Archived from groups: rec.audio.pro (More info?)

Any suggestions? Will be used mostly to add reverb to the monitor mix
while recording, not necessarily keeping the same reverb on the final mix.
If the unit had other effects too, that would be fine.

rod
August 29, 2004 6:14:46 AM

Archived from groups: rec.audio.pro (More info?)

Rodney St-Pierre wrote:
> Any suggestions? Will be used mostly to add reverb to the monitor mix
> while recording, not necessarily keeping the same reverb on the final mix.
> If the unit had other effects too, that would be fine.

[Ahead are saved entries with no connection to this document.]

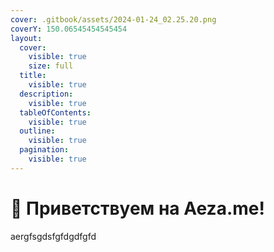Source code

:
 ```yaml
---
cover: .gitbook/assets/2024-01-24_02.25.20.png
coverY: 150.06545454545454
layout:
  cover:
    visible: true
    size: full
  title:
    visible: true
  description:
    visible: true
  tableOfContents:
    visible: true
  outline:
    visible: true
  pagination:
    visible: true
---
```


# 👋 Приветствуем на Aeza.me!

aergfsgdsfgfdgdfgfd
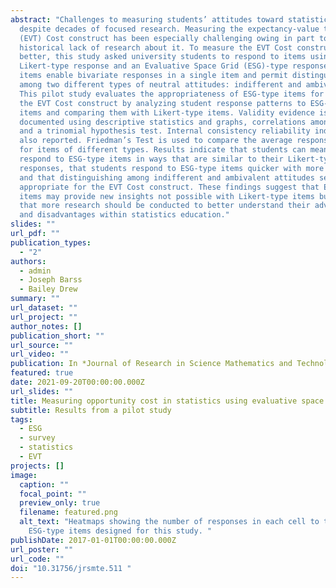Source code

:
```yaml
---
abstract: "Challenges to measuring students’ attitudes toward statistics remain
  despite decades of focused research. Measuring the expectancy-value theory
  (EVT) Cost construct has been especially challenging owing in part to the
  historical lack of research about it. To measure the EVT Cost construct
  better, this study asked university students to respond to items using both a
  Likert-type response and an Evaluative Space Grid (ESG)-type response. ESG
  items enable bivariate responses in a single item and permit distinguishing
  among two different types of neutral attitudes: indifferent and ambivalent.
  This pilot study evaluates the appropriateness of ESG-type items for measuring
  the EVT Cost construct by analyzing student response patterns to ESG-type
  items and comparing them with Likert-type items. Validity evidence is
  documented using descriptive statistics and graphs, correlations among items,
  and a trinomial hypothesis test. Internal consistency reliability indices are
  also reported. Friedman’s Test is used to compare the average response times
  for items of different types. Results indicate that students can meaningfully
  respond to ESG-type items in ways that are similar to their Likert-type
  responses, that students respond to ESG-type items quicker with more practice,
  and that distinguishing among indifferent and ambivalent attitudes seems
  appropriate for the EVT Cost construct. These findings suggest that ESG-type
  items may provide new insights not possible with Likert-type items but also
  that more research should be conducted to better understand their advantages
  and disadvantages within statistics education."
slides: ""
url_pdf: ""
publication_types:
  - "2"
authors:
  - admin
  - Joseph Barss
  - Bailey Drew
summary: ""
url_dataset: ""
url_project: ""
author_notes: []
publication_short: ""
url_source: ""
url_video: ""
publication: In *Journal of Research in Science Mathematics and Technology Education*
featured: true
date: 2021-09-20T00:00:00.000Z
url_slides: ""
title: Measuring opportunity cost in statistics using evaluative space grid items
subtitle: Results from a pilot study
tags:
  - ESG
  - survey
  - statistics
  - EVT
projects: []
image:
  caption: ""
  focal_point: ""
  preview_only: true
  filename: featured.png
  alt_text: "Heatmaps showing the number of responses in each cell to the two
    ESG-type items designed for this study. "
publishDate: 2017-01-01T00:00:00.000Z
url_poster: ""
url_code: ""
doi: "10.31756/jrsmte.511 "
---
```

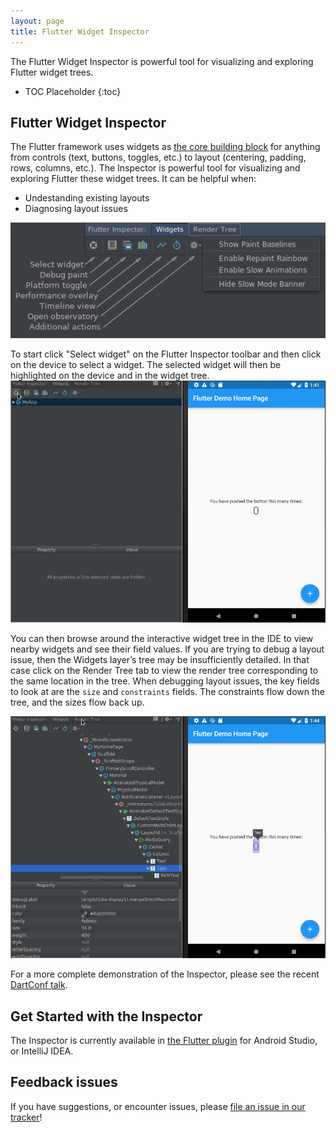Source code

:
 ```yaml
---
layout: page
title: Flutter Widget Inspector
---
```


The Flutter Widget Inspector is powerful tool for visualizing and exploring
Flutter widget trees.

* TOC Placeholder
{:toc}

## Flutter Widget Inspector

The Flutter framework uses widgets as [the core building
block](https://flutter.io/widgets-intro/) for anything from controls (text,
buttons, toggles, etc.) to layout (centering, padding, rows, columns, etc.).
The Inspector is powerful tool for visualizing and exploring Flutter
these widget trees. It can be helpful when:

* Undestanding existing layouts
* Diagnosing layout issues

![IntelliJ Flutter Inspector Window](/images/intellij/visual-debugging.png)

To start click "Select widget" on the Flutter Inspector toolbar and then click
on the device to select a widget. The selected widget will then be highlighted
on the device and in the widget tree.
![Select Demo](/images/intellij/inspector_select_example.gif)

You can then browse around the interactive widget tree in the IDE to view
nearby widgets and see their field values. If you are trying to debug a layout
issue, then the Widgets layer’s tree may be insufficiently detailed. In that
case click on the Render Tree tab to view the render tree corresponding to the
same location in the tree. When debugging layout issues, the key fields to look
at are the `size` and `constraints` fields. The constraints flow down the tree,
and the sizes flow back up.

![Switch Trees](/images/intellij/switch_inspector_tree.gif)

For a more complete demonstration of the Inspector, please see the recent
[DartConf talk](https://www.youtube.com/watch?v=JIcmJNT9DNI).

## Get Started with the Inspector

The Inspector is currently available in [the Flutter plugin](/get-started/editor/)
for Android Studio, or IntelliJ IDEA.

## Feedback issues

If you have suggestions, or encounter issues, please
[file an issue in our tracker](https://github.com/flutter/flutter-intellij/issues/new?labels=inspector)!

Try the TC Electronic M300.


--
Eric

Practice Your Mixing Skills
Multi-Track Masters on CD-ROM
www.Raw-Tracks.com
Anonymous
a b C Monitor
August 29, 2004 10:01:00 AM

Archived from groups: rec.audio.pro (More info?)

<< Any suggestions? >>

The Boss VF1 has a SPDIF out, only 44.1k, though.


Scott Fraser
Related resources
Anonymous
a b C Monitor
August 29, 2004 2:03:25 PM

Archived from groups: rec.audio.pro (More info?)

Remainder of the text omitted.